VJ Day - Victory over Japan

This week, we commemorate the 70th anniversary of the day that the Japanese finally surrendered, effectively ending World War Two. This day became known as VJ day, Victory over Japan.

Ten years ago, I wrote an article about the great American writer, Norman Corwin,

One of his most celebrated broadcasts had come eight days after the Japanese attack on Pear Harbor, and was called We Hold These Truths

Another of his programs, On A Note Of Triumph, was broadcast the night Nazi Germany surrendered, 8th May 1945, and was a celebration of the Allied struggle for victory.
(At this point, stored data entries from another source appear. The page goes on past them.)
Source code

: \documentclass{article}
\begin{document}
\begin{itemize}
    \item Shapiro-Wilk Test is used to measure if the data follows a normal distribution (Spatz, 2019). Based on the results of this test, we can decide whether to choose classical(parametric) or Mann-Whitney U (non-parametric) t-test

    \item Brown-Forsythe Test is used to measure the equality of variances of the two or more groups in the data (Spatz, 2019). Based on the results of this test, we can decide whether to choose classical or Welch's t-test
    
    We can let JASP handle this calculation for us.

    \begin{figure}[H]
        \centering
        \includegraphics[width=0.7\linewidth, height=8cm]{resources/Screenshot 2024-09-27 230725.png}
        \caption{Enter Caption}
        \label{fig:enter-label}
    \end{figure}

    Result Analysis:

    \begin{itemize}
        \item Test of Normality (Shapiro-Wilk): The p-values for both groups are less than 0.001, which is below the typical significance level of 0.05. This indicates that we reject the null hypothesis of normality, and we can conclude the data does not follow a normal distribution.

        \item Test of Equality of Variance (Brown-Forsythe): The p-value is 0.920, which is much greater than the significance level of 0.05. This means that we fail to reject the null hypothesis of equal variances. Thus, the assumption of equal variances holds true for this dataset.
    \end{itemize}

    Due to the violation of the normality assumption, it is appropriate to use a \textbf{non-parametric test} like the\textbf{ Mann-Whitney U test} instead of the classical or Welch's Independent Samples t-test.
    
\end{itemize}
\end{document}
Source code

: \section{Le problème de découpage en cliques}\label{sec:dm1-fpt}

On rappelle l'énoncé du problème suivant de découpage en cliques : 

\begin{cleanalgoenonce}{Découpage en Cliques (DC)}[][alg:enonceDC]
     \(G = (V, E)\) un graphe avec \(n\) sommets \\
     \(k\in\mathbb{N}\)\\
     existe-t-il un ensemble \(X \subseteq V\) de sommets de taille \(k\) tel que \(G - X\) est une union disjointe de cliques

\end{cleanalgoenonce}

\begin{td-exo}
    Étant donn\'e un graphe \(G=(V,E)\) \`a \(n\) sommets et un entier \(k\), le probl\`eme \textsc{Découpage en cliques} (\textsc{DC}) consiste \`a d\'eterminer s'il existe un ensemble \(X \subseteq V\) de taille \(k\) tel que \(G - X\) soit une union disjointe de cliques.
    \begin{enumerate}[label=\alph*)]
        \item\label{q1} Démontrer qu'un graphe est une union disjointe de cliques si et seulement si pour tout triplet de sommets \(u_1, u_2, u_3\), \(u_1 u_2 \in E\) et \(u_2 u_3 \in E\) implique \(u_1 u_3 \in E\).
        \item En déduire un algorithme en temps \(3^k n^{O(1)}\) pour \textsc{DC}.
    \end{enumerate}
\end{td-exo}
It is considered to be Corwin’s masterpiece, cited as the single greatest radio broadcast of the century.

So, it came as no surprise that it was Corwin who was called upon once again in August 1945, after the surrender of Japan, to write a tribute to the brave men who had fought the battle against tyranny, and this was titled Fourteen August.

He wrote the broadcast overnight, and it has been the subject of many debates ever since. I have just listened again to this truly moving masterpiece, which I feel depicted the feeling of the whole nation at that time. It was passionately orated by Orson Welles, and it still brings a tear to my eye, and a tight band of emotion to my heart. 

I have transcribed a few paragraphs from it below:-

"This day is the father of great anniversaries. Men and saints shall picnic together on fourteen August down more years than you or I shall see... So say it tonight with saluting guns, say it with roses, say it with a hand clasp, a drink, a prayer. Say it any where you want, but say it. Say it!"

"Congratulations for being alive and listening on this night. Millions didn't make it, they died before their time and they are gone, and gone, for the fascists got them. They are not here, but their acts are here, and they are to be saluted from the lips and from the heart, before the conversation swings around to reconversion. Fire a cannon to their everlasting memory!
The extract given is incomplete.